- **EXERCISE AIM**: Nothing besides a number belongs in the answer, which is how many lines of the listing contain the string "reservations".

Segment Open

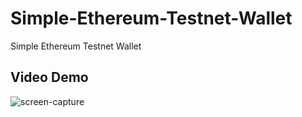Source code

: # Simple-Ethereum-Testnet-Wallet
Simple Ethereum Testnet Wallet

## Video Demo

![screen-capture](https://github.com/nghiahsgs/Simple-Ethereum-Testnet-Wallet/issues/1)

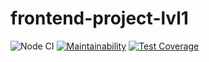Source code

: # frontend-project-lvl1
![Node CI](https://github.com/Alatr/frontend-project-lvl1/workflows/Node%20CI/badge.svg)
[![Maintainability](https://api.codeclimate.com/v1/badges/40307f92a1a58ff488d6/maintainability)](https://codeclimate.com/github/Alatr/frontend-project-lvl1/maintainability)
[![Test Coverage](https://api.codeclimate.com/v1/badges/40307f92a1a58ff488d6/test_coverage)](https://codeclimate.com/github/Alatr/frontend-project-lvl1/test_coverage)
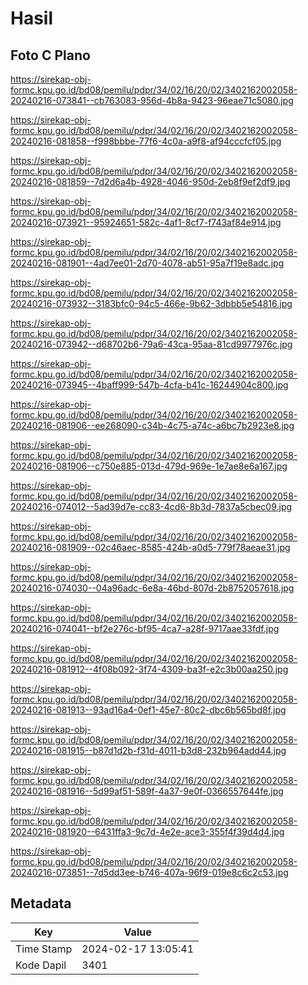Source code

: # Hasil

## Foto C Plano

https://sirekap-obj-formc.kpu.go.id/bd08/pemilu/pdpr/34/02/16/20/02/3402162002058-20240216-073841--cb763083-956d-4b8a-9423-96eae71c5080.jpg

https://sirekap-obj-formc.kpu.go.id/bd08/pemilu/pdpr/34/02/16/20/02/3402162002058-20240216-081858--f998bbbe-77f6-4c0a-a9f8-af94cccfcf05.jpg

https://sirekap-obj-formc.kpu.go.id/bd08/pemilu/pdpr/34/02/16/20/02/3402162002058-20240216-081859--7d2d6a4b-4928-4046-950d-2eb8f9ef2df9.jpg

https://sirekap-obj-formc.kpu.go.id/bd08/pemilu/pdpr/34/02/16/20/02/3402162002058-20240216-073921--95924651-582c-4af1-8cf7-f743af84e914.jpg

https://sirekap-obj-formc.kpu.go.id/bd08/pemilu/pdpr/34/02/16/20/02/3402162002058-20240216-081901--4ad7ee01-2d70-4078-ab51-95a7f19e8adc.jpg

https://sirekap-obj-formc.kpu.go.id/bd08/pemilu/pdpr/34/02/16/20/02/3402162002058-20240216-073932--3183bfc0-94c5-466e-9b62-3dbbb5e54816.jpg

https://sirekap-obj-formc.kpu.go.id/bd08/pemilu/pdpr/34/02/16/20/02/3402162002058-20240216-073942--d68702b6-79a6-43ca-95aa-81cd9977976c.jpg

https://sirekap-obj-formc.kpu.go.id/bd08/pemilu/pdpr/34/02/16/20/02/3402162002058-20240216-073945--4baff999-547b-4cfa-b41c-16244904c800.jpg

https://sirekap-obj-formc.kpu.go.id/bd08/pemilu/pdpr/34/02/16/20/02/3402162002058-20240216-081906--ee268090-c34b-4c75-a74c-a6bc7b2923e8.jpg

https://sirekap-obj-formc.kpu.go.id/bd08/pemilu/pdpr/34/02/16/20/02/3402162002058-20240216-081906--c750e885-013d-479d-969e-1e7ae8e6a167.jpg

https://sirekap-obj-formc.kpu.go.id/bd08/pemilu/pdpr/34/02/16/20/02/3402162002058-20240216-074012--5ad39d7e-cc83-4cd6-8b3d-7837a5cbec09.jpg

https://sirekap-obj-formc.kpu.go.id/bd08/pemilu/pdpr/34/02/16/20/02/3402162002058-20240216-081909--02c46aec-8585-424b-a0d5-779f78aeae31.jpg

https://sirekap-obj-formc.kpu.go.id/bd08/pemilu/pdpr/34/02/16/20/02/3402162002058-20240216-074030--04a96adc-6e8a-46bd-807d-2b8752057618.jpg

https://sirekap-obj-formc.kpu.go.id/bd08/pemilu/pdpr/34/02/16/20/02/3402162002058-20240216-074041--bf2e276c-bf95-4ca7-a28f-9717aae33fdf.jpg

https://sirekap-obj-formc.kpu.go.id/bd08/pemilu/pdpr/34/02/16/20/02/3402162002058-20240216-081912--4f08b092-3f74-4309-ba3f-e2c3b00aa250.jpg

https://sirekap-obj-formc.kpu.go.id/bd08/pemilu/pdpr/34/02/16/20/02/3402162002058-20240216-081913--93ad16a4-0ef1-45e7-80c2-dbc6b565bd8f.jpg

https://sirekap-obj-formc.kpu.go.id/bd08/pemilu/pdpr/34/02/16/20/02/3402162002058-20240216-081915--b87d1d2b-f31d-4011-b3d8-232b964add44.jpg

https://sirekap-obj-formc.kpu.go.id/bd08/pemilu/pdpr/34/02/16/20/02/3402162002058-20240216-081916--5d99af51-589f-4a37-9e0f-0366557644fe.jpg

https://sirekap-obj-formc.kpu.go.id/bd08/pemilu/pdpr/34/02/16/20/02/3402162002058-20240216-081920--6431ffa3-9c7d-4e2e-ace3-355f4f39d4d4.jpg

https://sirekap-obj-formc.kpu.go.id/bd08/pemilu/pdpr/34/02/16/20/02/3402162002058-20240216-073851--7d5dd3ee-b746-407a-96f9-019e8c6c2c53.jpg


## Metadata

| Key        | Value               |
| ---------- | ------------------- |
| Time Stamp | 2024-02-17 13:05:41 |
| Kode Dapil | 3401                |



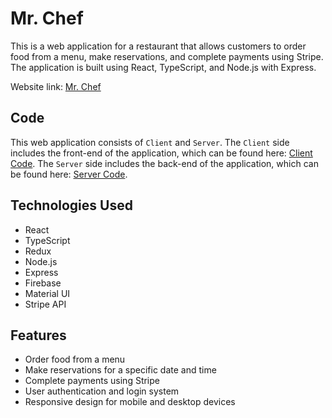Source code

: # Mr. Chef

This is a web application for a restaurant that allows customers to order food from a menu, make reservations, and complete payments using Stripe. The application is built using React, TypeScript, and Node.js with Express.

Website link: [Mr. Chef](https://mrchef1.netlify.app/)

## Code

This web application consists of `Client` and `Server`. The `Client` side includes the front-end of the application, which can be found here: [Client Code](https://github.com/joydey100/mrchef). The `Server` side includes the back-end of the application, which can be found here: [Server Code](https://github.com/joydey100/mrchef-server).

## Technologies Used

- React
- TypeScript
- Redux
- Node.js
- Express
- Firebase
- Material UI
- Stripe API

## Features

- Order food from a menu
- Make reservations for a specific date and time
- Complete payments using Stripe
- User authentication and login system
- Responsive design for mobile and desktop devices
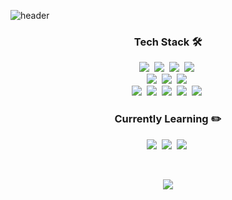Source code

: ![header](https://capsule-render.vercel.app/api?type=$waving&color=677abf&height=170&section=header&text=JISU&fontSize=90&fontColor=2c2f33&animation=twinkling)

<h3 align="center">Tech Stack 🛠️</h3>
<p align="center">
  <img src="https://img.shields.io/badge/HTML5-E34F26?style=flat-square&logo=html5&logoColor=white">&nbsp
  <img src="https://img.shields.io/badge/CSS3-1572B6?style=flat-square&logo=css3&logoColor=white">&nbsp
  <img src="https://img.shields.io/badge/JavaScript-F7DF1E?style=flat-square&logo=javascript&logoColor=white">&nbsp 
  <img src="https://img.shields.io/badge/React-61DAFB?style=flat-square&logo=react&logoColor=white">&nbsp 
  <br/>
  <img src="https://img.shields.io/badge/Redux-764ABC?style=flat-square&logo=redux&logoColor=white">&nbsp
  <img src="https://img.shields.io/badge/Recoil-0075EB?style=flat-square&logo=recoil&logoColor=white">&nbsp
  <img src="https://img.shields.io/badge/StyledComponents-DB7093?style=flat-square&logo=styled-components&logoColor=white">&nbsp
  <br/>
  <img src="https://img.shields.io/badge/C-A8B9CC?style=flat-square&logo=C&logoColor=white">&nbsp
  <img src="https://img.shields.io/badge/C++-00599C?style=flat-square&logo=cplusplus&logoColor=white">&nbsp
  <img src="https://img.shields.io/badge/Python-3776AB?style=flat-square&logo=python&logoColor=white">&nbsp
  <img src="https://img.shields.io/badge/JAVA-007396?style=flat-square&logo=java&logoColor=white">&nbsp
  <img src="https://img.shields.io/badge/MySQL-4479A1?style=flat-square&logo=mysql&logoColor=white">&nbsp
  <br/>
</p>
<h3 align="center">Currently Learning ✏️</h3>
<p align="center">
  <img src="https://img.shields.io/badge/TypeScript-3178C6?style=flat-square&logo=typescript&logoColor=white">&nbsp
  <img src="https://img.shields.io/badge/Node.js-339933?style=flat-square&logo=node.js&logoColor=white">&nbsp
  <img src="https://img.shields.io/badge/Express-000000?style=flat-square&logo=express&logoColor=white">&nbsp
</p>
<br/>
<p align="center">
  <a href="https://github.com/Jisu00">
    <img align="center" src="https://github-readme-stats.vercel.app/api?username=jisu00&hide=&hide_title=true&show_icons=true&include_all_commits=true&theme=discord_old_blurple" />
  </a>
</p>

Segment Closed

- **RESPONSE**: 2